* Problem requirements
Set the data down once more, exactly as it is written.
Segment Start: Exercise data
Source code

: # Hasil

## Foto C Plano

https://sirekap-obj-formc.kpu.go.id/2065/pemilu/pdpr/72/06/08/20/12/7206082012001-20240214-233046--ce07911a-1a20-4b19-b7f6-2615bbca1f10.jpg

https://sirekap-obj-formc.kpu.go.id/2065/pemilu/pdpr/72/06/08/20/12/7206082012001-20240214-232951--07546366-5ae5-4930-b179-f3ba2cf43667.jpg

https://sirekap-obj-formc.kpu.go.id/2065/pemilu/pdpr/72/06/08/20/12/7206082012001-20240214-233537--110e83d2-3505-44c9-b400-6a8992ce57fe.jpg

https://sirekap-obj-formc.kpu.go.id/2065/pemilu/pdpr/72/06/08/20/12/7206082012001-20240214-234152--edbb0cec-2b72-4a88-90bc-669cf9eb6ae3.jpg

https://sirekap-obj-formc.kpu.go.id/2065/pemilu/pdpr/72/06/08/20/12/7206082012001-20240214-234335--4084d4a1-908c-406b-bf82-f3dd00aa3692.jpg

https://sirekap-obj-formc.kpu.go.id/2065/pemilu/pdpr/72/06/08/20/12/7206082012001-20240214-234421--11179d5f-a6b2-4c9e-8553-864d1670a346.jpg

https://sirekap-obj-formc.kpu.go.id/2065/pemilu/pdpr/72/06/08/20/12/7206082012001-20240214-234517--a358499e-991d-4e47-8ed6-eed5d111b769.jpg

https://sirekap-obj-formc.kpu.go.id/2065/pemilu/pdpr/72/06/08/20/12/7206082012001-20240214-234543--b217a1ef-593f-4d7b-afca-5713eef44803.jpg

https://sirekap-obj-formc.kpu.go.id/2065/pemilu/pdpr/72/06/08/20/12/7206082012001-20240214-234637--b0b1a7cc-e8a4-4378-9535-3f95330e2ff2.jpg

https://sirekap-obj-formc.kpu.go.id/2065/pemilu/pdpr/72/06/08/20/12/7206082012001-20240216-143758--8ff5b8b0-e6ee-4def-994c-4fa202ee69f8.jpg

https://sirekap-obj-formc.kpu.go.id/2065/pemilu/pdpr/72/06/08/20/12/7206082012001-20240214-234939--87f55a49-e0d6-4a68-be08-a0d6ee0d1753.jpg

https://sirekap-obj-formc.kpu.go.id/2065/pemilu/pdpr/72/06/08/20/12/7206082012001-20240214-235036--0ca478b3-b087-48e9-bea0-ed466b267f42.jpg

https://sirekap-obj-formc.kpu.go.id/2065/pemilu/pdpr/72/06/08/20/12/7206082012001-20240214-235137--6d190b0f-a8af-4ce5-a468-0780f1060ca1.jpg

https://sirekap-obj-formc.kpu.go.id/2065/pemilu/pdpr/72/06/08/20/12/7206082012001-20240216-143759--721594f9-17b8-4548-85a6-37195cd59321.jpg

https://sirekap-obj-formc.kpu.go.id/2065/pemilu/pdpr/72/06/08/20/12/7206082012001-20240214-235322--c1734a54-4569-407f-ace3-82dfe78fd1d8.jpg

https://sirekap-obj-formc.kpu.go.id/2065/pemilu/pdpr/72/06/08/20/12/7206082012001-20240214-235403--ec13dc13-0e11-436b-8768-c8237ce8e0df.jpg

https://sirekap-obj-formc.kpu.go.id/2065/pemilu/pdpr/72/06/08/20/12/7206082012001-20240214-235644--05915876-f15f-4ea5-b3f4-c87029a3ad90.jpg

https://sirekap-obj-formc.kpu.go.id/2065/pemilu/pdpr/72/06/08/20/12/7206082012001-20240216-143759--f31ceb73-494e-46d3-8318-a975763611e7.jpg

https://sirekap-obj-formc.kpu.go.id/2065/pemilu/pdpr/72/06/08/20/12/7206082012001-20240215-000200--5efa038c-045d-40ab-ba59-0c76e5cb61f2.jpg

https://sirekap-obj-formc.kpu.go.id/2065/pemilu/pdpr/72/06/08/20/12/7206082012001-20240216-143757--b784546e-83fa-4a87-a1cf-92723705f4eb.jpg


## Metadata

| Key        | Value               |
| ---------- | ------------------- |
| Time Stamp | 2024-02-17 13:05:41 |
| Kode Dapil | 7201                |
Segment End: Exercise data
* Response area
Source code

: # Hasil

## Foto C Plano

https://sirekap-obj-formc.kpu.go.id/2065/pemilu/pdpr/72/06/08/20/12/7206082012001-20240214-233046--ce07911a-1a20-4b19-b7f6-2615bbca1f10.jpg

https://sirekap-obj-formc.kpu.go.id/2065/pemilu/pdpr/72/06/08/20/12/7206082012001-20240214-232951--07546366-5ae5-4930-b179-f3ba2cf43667.jpg

https://sirekap-obj-formc.kpu.go.id/2065/pemilu/pdpr/72/06/08/20/12/7206082012001-20240214-233537--110e83d2-3505-44c9-b400-6a8992ce57fe.jpg

https://sirekap-obj-formc.kpu.go.id/2065/pemilu/pdpr/72/06/08/20/12/7206082012001-20240214-234152--edbb0cec-2b72-4a88-90bc-669cf9eb6ae3.jpg

https://sirekap-obj-formc.kpu.go.id/2065/pemilu/pdpr/72/06/08/20/12/7206082012001-20240214-234335--4084d4a1-908c-406b-bf82-f3dd00aa3692.jpg

https://sirekap-obj-formc.kpu.go.id/2065/pemilu/pdpr/72/06/08/20/12/7206082012001-20240214-234421--11179d5f-a6b2-4c9e-8553-864d1670a346.jpg

https://sirekap-obj-formc.kpu.go.id/2065/pemilu/pdpr/72/06/08/20/12/7206082012001-20240214-234517--a358499e-991d-4e47-8ed6-eed5d111b769.jpg

https://sirekap-obj-formc.kpu.go.id/2065/pemilu/pdpr/72/06/08/20/12/7206082012001-20240214-234543--b217a1ef-593f-4d7b-afca-5713eef44803.jpg

https://sirekap-obj-formc.kpu.go.id/2065/pemilu/pdpr/72/06/08/20/12/7206082012001-20240214-234637--b0b1a7cc-e8a4-4378-9535-3f95330e2ff2.jpg

https://sirekap-obj-formc.kpu.go.id/2065/pemilu/pdpr/72/06/08/20/12/7206082012001-20240216-143758--8ff5b8b0-e6ee-4def-994c-4fa202ee69f8.jpg

https://sirekap-obj-formc.kpu.go.id/2065/pemilu/pdpr/72/06/08/20/12/7206082012001-20240214-234939--87f55a49-e0d6-4a68-be08-a0d6ee0d1753.jpg

https://sirekap-obj-formc.kpu.go.id/2065/pemilu/pdpr/72/06/08/20/12/7206082012001-20240214-235036--0ca478b3-b087-48e9-bea0-ed466b267f42.jpg

https://sirekap-obj-formc.kpu.go.id/2065/pemilu/pdpr/72/06/08/20/12/7206082012001-20240214-235137--6d190b0f-a8af-4ce5-a468-0780f1060ca1.jpg

https://sirekap-obj-formc.kpu.go.id/2065/pemilu/pdpr/72/06/08/20/12/7206082012001-20240216-143759--721594f9-17b8-4548-85a6-37195cd59321.jpg

https://sirekap-obj-formc.kpu.go.id/2065/pemilu/pdpr/72/06/08/20/12/7206082012001-20240214-235322--c1734a54-4569-407f-ace3-82dfe78fd1d8.jpg

https://sirekap-obj-formc.kpu.go.id/2065/pemilu/pdpr/72/06/08/20/12/7206082012001-20240214-235403--ec13dc13-0e11-436b-8768-c8237ce8e0df.jpg

https://sirekap-obj-formc.kpu.go.id/2065/pemilu/pdpr/72/06/08/20/12/7206082012001-20240214-235644--05915876-f15f-4ea5-b3f4-c87029a3ad90.jpg

https://sirekap-obj-formc.kpu.go.id/2065/pemilu/pdpr/72/06/08/20/12/7206082012001-20240216-143759--f31ceb73-494e-46d3-8318-a975763611e7.jpg

https://sirekap-obj-formc.kpu.go.id/2065/pemilu/pdpr/72/06/08/20/12/7206082012001-20240215-000200--5efa038c-045d-40ab-ba59-0c76e5cb61f2.jpg

https://sirekap-obj-formc.kpu.go.id/2065/pemilu/pdpr/72/06/08/20/12/7206082012001-20240216-143757--b784546e-83fa-4a87-a1cf-92723705f4eb.jpg


## Metadata

| Key        | Value               |
| ---------- | ------------------- |
| Time Stamp | 2024-02-17 13:05:41 |
| Kode Dapil | 7201                |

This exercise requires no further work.